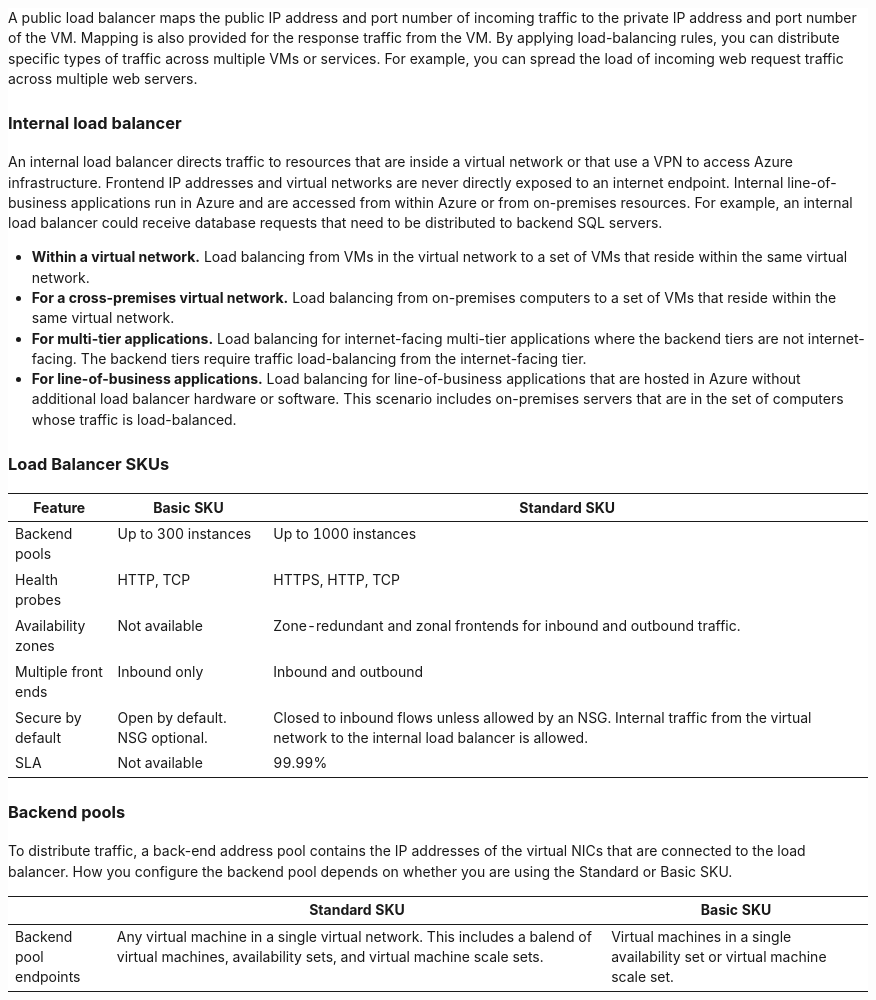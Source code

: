 A public load balancer maps the public IP address and port number of incoming traffic to the private IP address and port number of the VM. Mapping is also provided for the response traffic from the VM. By applying load-balancing rules, you can distribute specific types of traffic across multiple VMs or services. For example, you can spread the load of incoming web request traffic across multiple web servers.

### Internal load balancer

An internal load balancer directs traffic to resources that are inside a virtual network or that use a VPN to access Azure infrastructure. Frontend IP addresses and virtual networks are never directly exposed to an internet endpoint. Internal line-of-business applications run in Azure and are accessed from within Azure or from on-premises resources. For example, an internal load balancer could receive database requests that need to be distributed to backend SQL servers.

- **Within a virtual network.** Load balancing from VMs in the virtual network to a set of VMs that reside within the same virtual network.
- **For a cross-premises virtual network.** Load balancing from on-premises computers to a set of VMs that reside within the same virtual network.
- **For multi-tier applications.** Load balancing for internet-facing multi-tier applications where the backend tiers are not internet-facing. The backend tiers require traffic load-balancing from the internet-facing tier.
- **For line-of-business applications.** Load balancing for line-of-business applications that are hosted in Azure without additional load balancer hardware or software. This scenario includes on-premises servers that are in the set of computers whose traffic is load-balanced.
### Load Balancer SKUs

| Feature | Basic SKU | Standard SKU
| - | - | - |
| Backend pools | Up to 300 instances | Up to 1000 instances |
| Health probes | HTTP, TCP | HTTPS, HTTP, TCP |
| Availability zones | Not available | Zone-redundant and zonal frontends for inbound and outbound traffic.
| Multiple front ends | Inbound only | Inbound and outbound |
| Secure by default | Open by default. NSG optional. | Closed to inbound flows unless allowed by an NSG. Internal traffic from the virtual network to the internal load balancer is allowed. |
| SLA | Not available | 99.99%

### Backend pools

To distribute traffic, a back-end address pool contains the IP addresses of the virtual NICs that are connected to the load balancer. How you configure the backend pool depends on whether you are using the Standard or Basic SKU.

| | Standard SKU | Basic SKU |
| - | - | - |
| Backend pool endpoints | Any virtual machine in a single virtual network. This includes a balend of virtual machines, availability sets, and virtual machine scale sets. | Virtual machines in a single availability set or virtual machine scale set.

***

_Task to complete_
Within the listing above, locate the line containing "- **For a cross-premises" and the line containing "### Backend pools". Reproduce those two lines and all lines between them exactly, with nothing added.

_Task answer_
- **For a cross-premises virtual network.** Load balancing from on-premises computers to a set of VMs that reside within the same virtual network.
- **For multi-tier applications.** Load balancing for internet-facing multi-tier applications where the backend tiers are not internet-facing. The backend tiers require traffic load-balancing from the internet-facing tier.
- **For line-of-business applications.** Load balancing for line-of-business applications that are hosted in Azure without additional load balancer hardware or software. This scenario includes on-premises servers that are in the set of computers whose traffic is load-balanced.
### Load Balancer SKUs

| Feature | Basic SKU | Standard SKU
| - | - | - |
| Backend pools | Up to 300 instances | Up to 1000 instances |
| Health probes | HTTP, TCP | HTTPS, HTTP, TCP |
| Availability zones | Not available | Zone-redundant and zonal frontends for inbound and outbound traffic.
| Multiple front ends | Inbound only | Inbound and outbound |
| Secure by default | Open by default. NSG optional. | Closed to inbound flows unless allowed by an NSG. Internal traffic from the virtual network to the internal load balancer is allowed. |
| SLA | Not available | 99.99%

### Backend pools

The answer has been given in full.